The sight of burning men and the sound of their screams stayed with the survivors for the rest of their lives. Anyone who managed to escape the burning trench was either bayoneted to death or killed by machine guns positioned from a distance. 159 American prisoners were killed that day.
Related Article: 10 Biggest Misconceptions About World War II In The Philippines
Most of the 11 survivors–including McDole–escaped the massacre by jumping from the cliff, hiding in a pile of garbage, before finally swimming into the sea for nine hours or more.
The Palawan massacre holds the distinction for having sparked a series of POW rescue missions, including famous raids in Cabanatuan, Bataan, and Los Baños. As for the culprits, they received less serious punishments than they actually deserved: they were either acquitted or received sentences ranging from 12 to 30 years of imprisonment.
5. The bizarre, painful sexual practices of early Filipinos.
When Magellan and the rest of his team arrived in the Visayas in 1521, they were shocked to discover that Cebuano natives had such intricate way of making love.
The early Cebuanos practiced a bizarre sexual custom called “palang” which means “genital stretching.” This involved the wearing of penis pins by men and the gradual opening of vaginas among women starting at the age of six. The whole process was complicated and painful, to say the least–especially for men.
According to chronicler Antonio Pigafetta, Visayan men adorned their private parts with pins–known as “tugbuk.” These pins “with a gold or tin bolt as large as a goose quill” were inserted crosswise near the head of the penis.

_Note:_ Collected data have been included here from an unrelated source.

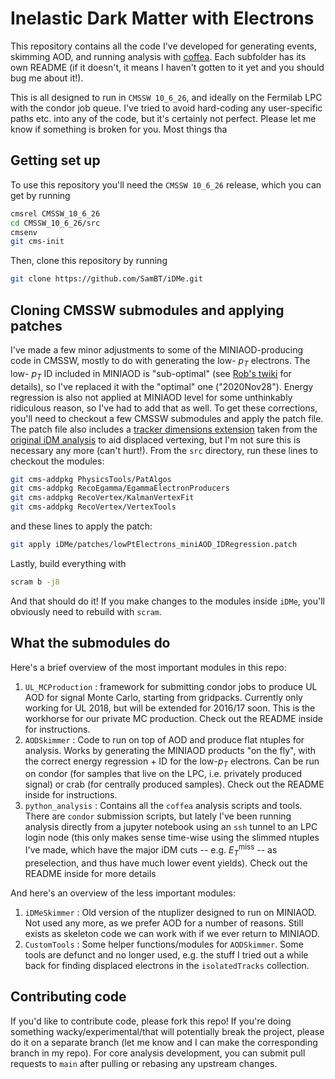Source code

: # Inelastic Dark Matter with Electrons
This repository contains all the code I've developed for generating events, skimming AOD, and running analysis with [coffea](https://coffeateam.github.io/coffea/). Each subfolder has its own README (if it doesn't, it means I haven't gotten to it yet and you should bug me about it!).

This is all designed to run in `CMSSW 10_6_26`, and ideally on the Fermilab LPC with the condor job queue. I've tried to avoid hard-coding any user-specific paths etc. into any of the code, but it's certainly not perfect. Please let me know if something is broken for you. Most things tha

## Getting set up
To use this repository you'll need the `CMSSW 10_6_26` release, which you can get by running
```bash
cmsrel CMSSW_10_6_26
cd CMSSW_10_6_26/src
cmsenv
git cms-init
```
Then, clone this repository by running
```bash
git clone https://github.com/SamBT/iDMe.git
```

## Cloning CMSSW submodules and applying patches
I've made a few minor adjustments to some of the MINIAOD-producing code in CMSSW, mostly to do with generating the low- $p_T$ electrons. The low- $p_T$ ID included in MINIAOD is "sub-optimal" (see [Rob's twiki](https://twiki.cern.ch/twiki/bin/view/Main/RobBainbridgeSandBox#UltraLegacy_data_sets) for details), so I've replaced it with the "optimal" one ("2020Nov28"). Energy regression is also not applied at MINIAOD level for some unthinkably ridiculous reason, so I've had to add that as well. To get these corrections, you'll need to checkout a few CMSSW submodules and apply the patch file. The patch file also includes a [tracker dimensions extension](https://www.classe.cornell.edu/~skb93/iDMe/git_patches/extendTrackerDimensions.patch) taken from the [original iDM analysis](https://github.com/afrankenthal/iDMAnalysis/tree/master/skimmer) to aid displaced vertexing, but I'm not sure this is necessary any more (can't hurt!). From the `src` directory, run these lines to checkout the modules:
```bash
git cms-addpkg PhysicsTools/PatAlgos
git cms-addpkg RecoEgamma/EgammaElectronProducers
git cms-addpkg RecoVertex/KalmanVertexFit
git cms-addpkg RecoVertex/VertexTools
```
and these lines to apply the patch:
```bash
git apply iDMe/patches/lowPtElectrons_miniAOD_IDRegression.patch
```
Lastly, build everything with 
```bash
scram b -j8
```
And that should do it! If you make changes to the modules inside `iDMe`, you'll obviously need to rebuild with `scram`.

## What the submodules do
Here's a brief overview of the most important modules in this repo:
1. `UL_MCProduction` : framework for submitting condor jobs to produce UL AOD for signal Monte Carlo, starting from gridpacks. Currently only working for UL 2018, but will be extended for 2016/17 soon. This is the workhorse for our private MC production. Check out the README inside for instructions.
2. `AODSkimmer` : Code to run on top of AOD and produce flat ntuples for analysis. Works by generating the MINIAOD products "on the fly", with the correct energy regression + ID for the low-$p_T$ electrons. Can be run on condor (for samples that live on the LPC, i.e. privately produced signal) or crab (for centrally produced samples). Check out the README inside for instructions.
3. `python_analysis` : Contains all the `coffea` analysis scripts and tools. There are `condor` submission scripts, but lately I've been running analysis directly from a jupyter notebook using an `ssh` tunnel to an LPC login node (this only makes sense time-wise using the slimmed ntuples I've made, which have the major iDM cuts -- e.g. $E_T^\mathrm{miss}$ -- as preselection, and thus have much lower event yields). Check out the README inside for more details

And here's an overview of the less important modules:
1. `iDMeSkimmer` : Old version of the ntuplizer designed to run on MINIAOD. Not used any more, as we prefer AOD for a number of reasons. Still exists as skeleton code we can work with if we ever return to MINIAOD.
2. `CustomTools` : Some helper functions/modules for `AODSkimmer`. Some tools are defunct and no longer used, e.g. the stuff I tried out a while back for finding displaced electrons in the `isolatedTracks` collection.

## Contributing code
If you'd like to contribute code, please fork this repo! If you're doing something wacky/experimental/that will potentially break the project, please do it on a separate branch (let me know and I can make the corresponding branch in my repo). For core analysis development, you can submit pull requests to `main` after pulling or rebasing any upstream changes.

The same sexual embellishment was used by other Asian men from Borneo and Thailand, where it served as a status symbol. The early Cebuanos, in contrast, made the pins available for all men regardless of social standing.

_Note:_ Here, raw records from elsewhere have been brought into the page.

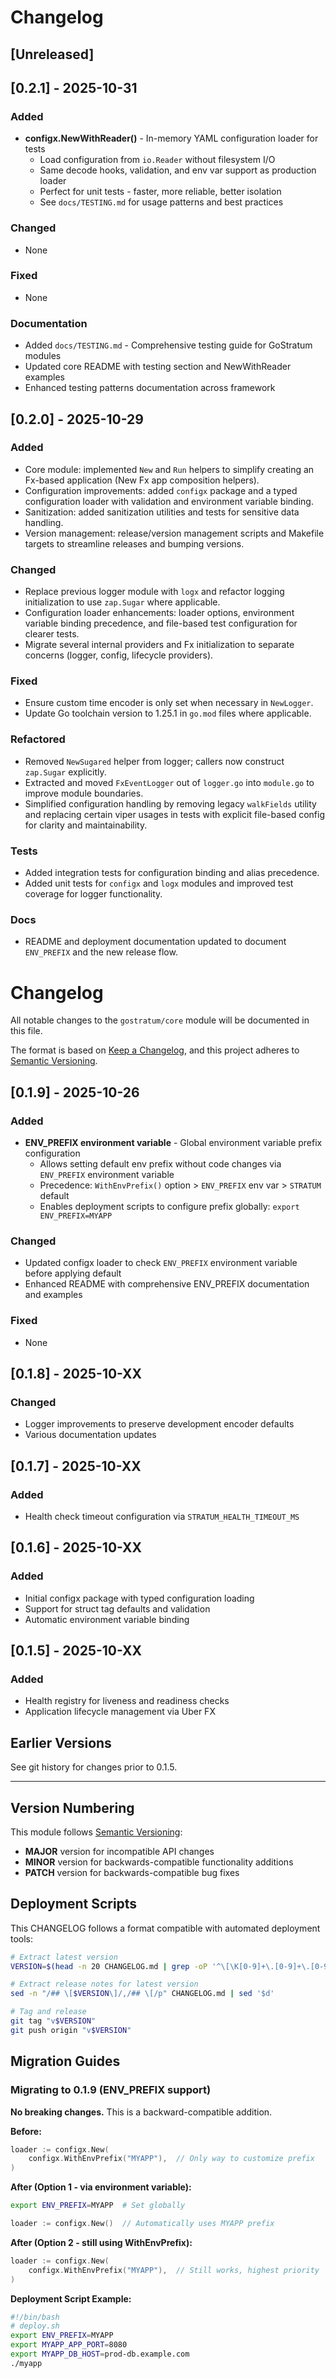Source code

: # Changelog

## [Unreleased]


## [0.2.1] - 2025-10-31

### Added
- **configx.NewWithReader()** - In-memory YAML configuration loader for tests
  - Load configuration from `io.Reader` without filesystem I/O
  - Same decode hooks, validation, and env var support as production loader
  - Perfect for unit tests - faster, more reliable, better isolation
  - See `docs/TESTING.md` for usage patterns and best practices

### Changed
- None

### Fixed
- None

### Documentation
- Added `docs/TESTING.md` - Comprehensive testing guide for GoStratum modules
- Updated core README with testing section and NewWithReader examples
- Enhanced testing patterns documentation across framework


## [0.2.0] - 2025-10-29

### Added
- Core module: implemented `New` and `Run` helpers to simplify creating an Fx-based application (New Fx app composition helpers).
- Configuration improvements: added `configx` package and a typed configuration loader with validation and environment variable binding.
- Sanitization: added sanitization utilities and tests for sensitive data handling.
- Version management: release/version management scripts and Makefile targets to streamline releases and bumping versions.

### Changed
- Replace previous logger module with `logx` and refactor logging initialization to use `zap.Sugar` where applicable.
- Configuration loader enhancements: loader options, environment variable binding precedence, and file-based test configuration for clearer tests.
- Migrate several internal providers and Fx initialization to separate concerns (logger, config, lifecycle providers).

### Fixed
- Ensure custom time encoder is only set when necessary in `NewLogger`.
- Update Go toolchain version to 1.25.1 in `go.mod` files where applicable.

### Refactored
- Removed `NewSugared` helper from logger; callers now construct `zap.Sugar` explicitly.
- Extracted and moved `FxEventLogger` out of `logger.go` into `module.go` to improve module boundaries.
- Simplified configuration handling by removing legacy `walkFields` utility and replacing certain viper usages in tests with explicit file-based config for clarity and maintainability.

### Tests
- Added integration tests for configuration binding and alias precedence.
- Added unit tests for `configx` and `logx` modules and improved test coverage for logger functionality.

### Docs
- README and deployment documentation updated to document `ENV_PREFIX` and the new release flow.



# Changelog

All notable changes to the `gostratum/core` module will be documented in this file.

The format is based on [Keep a Changelog](https://keepachangelog.com/en/1.0.0/),
and this project adheres to [Semantic Versioning](https://semver.org/spec/v2.0.0.html).

## [0.1.9] - 2025-10-26

### Added
- **ENV_PREFIX environment variable** - Global environment variable prefix configuration
  - Allows setting default env prefix without code changes via `ENV_PREFIX` environment variable
  - Precedence: `WithEnvPrefix()` option > `ENV_PREFIX` env var > `STRATUM` default
  - Enables deployment scripts to configure prefix globally: `export ENV_PREFIX=MYAPP`

### Changed
- Updated configx loader to check `ENV_PREFIX` environment variable before applying default
- Enhanced README with comprehensive ENV_PREFIX documentation and examples

### Fixed
- None

## [0.1.8] - 2025-10-XX

### Changed
- Logger improvements to preserve development encoder defaults
- Various documentation updates

## [0.1.7] - 2025-10-XX

### Added
- Health check timeout configuration via `STRATUM_HEALTH_TIMEOUT_MS`

## [0.1.6] - 2025-10-XX

### Added
- Initial configx package with typed configuration loading
- Support for struct tag defaults and validation
- Automatic environment variable binding

## [0.1.5] - 2025-10-XX

### Added
- Health registry for liveness and readiness checks
- Application lifecycle management via Uber FX

## Earlier Versions

See git history for changes prior to 0.1.5.

---

## Version Numbering

This module follows [Semantic Versioning](https://semver.org/):

- **MAJOR** version for incompatible API changes
- **MINOR** version for backwards-compatible functionality additions  
- **PATCH** version for backwards-compatible bug fixes

## Deployment Scripts

This CHANGELOG follows a format compatible with automated deployment tools:

```bash
# Extract latest version
VERSION=$(head -n 20 CHANGELOG.md | grep -oP '^\[\K[0-9]+\.[0-9]+\.[0-9]+' | head -1)

# Extract release notes for latest version
sed -n "/## \[$VERSION\]/,/## \[/p" CHANGELOG.md | sed '$d'

# Tag and release
git tag "v$VERSION"
git push origin "v$VERSION"
```

## Migration Guides

### Migrating to 0.1.9 (ENV_PREFIX support)

**No breaking changes.** This is a backward-compatible addition.

**Before:**
```go
loader := configx.New(
    configx.WithEnvPrefix("MYAPP"),  // Only way to customize prefix
)
```

**After (Option 1 - via environment variable):**
```bash
export ENV_PREFIX=MYAPP  # Set globally
```
```go
loader := configx.New()  // Automatically uses MYAPP prefix
```

**After (Option 2 - still using WithEnvPrefix):**
```go
loader := configx.New(
    configx.WithEnvPrefix("MYAPP"),  // Still works, highest priority
)
```

**Deployment Script Example:**
```bash
#!/bin/bash
# deploy.sh
export ENV_PREFIX=MYAPP
export MYAPP_APP_PORT=8080
export MYAPP_DB_HOST=prod-db.example.com
./myapp
```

Fr. Ignacio Alcina, a Spanish historian, despised the pins so much that he described it as a source of a “virulent cancer” and reported that some men actually died from it. For the Cebuano men, however, the “tugbuk” was a source of pleasure and even their women “wish it so, and said that if they did otherwise, they would not have communication with them.”
To give you an idea how shocking this practice was, Pigafetta described it in details through his diary. Once the penis (with the pin attached) was inside the woman, it would stay there until “it gets soft.” The couple would remain locked to each other for as long as a day (or even more), prolonging the act as well as the pleasure (if there was any) that each could derive from it.
The weird sexual practice of early Filipinos was considered an abomination by the colonizers, so much so that Spanish friars made efforts to civilize Filipinos and eliminate such primitive custom.
6. Filipino warriors drank from their enemies’ skulls a la Vikings.
Although it’s not historically accurate, we often imagine Vikings as those European seafarers who wore horn helmets and drank from skull cups (i.e. drinking vessels made by cutting away the lower half of an inverted human skull).
Contrary to popular belief, however, the Europeans were not the only ones who enjoyed this disgusting practice. No less than our own ancestors also thought it was a cool thing to do. For instance, Frederic H. Sawyer, an English engineer who lived in Luzon for many years, described in his book “The Inhabitants of the Philippines” (1900) the Negrito culture in Zambales:
“It was customary amongst them to take with them to their feasts the heads or skulls they possessed. The heads were placed on poles and ceremonial dances were performed around them. They also emulated the Vikings by making drinking cups out of their enemies’ skulls.”
Some of those who joined the Ilocos Revolt of 1660-1661 also resorted to this morbid ritual to celebrate victory. One of the key players of the said revolt, Don Juan Magsanop of Bangi (Bangui), led his men including the Calanasa (Isneg) of eastern Ilocos Norte in celebrating the death of a Spanish friar.
And guess what was the highlight of the event? The drinking of alcoholic beverage straight from the friar’s skull.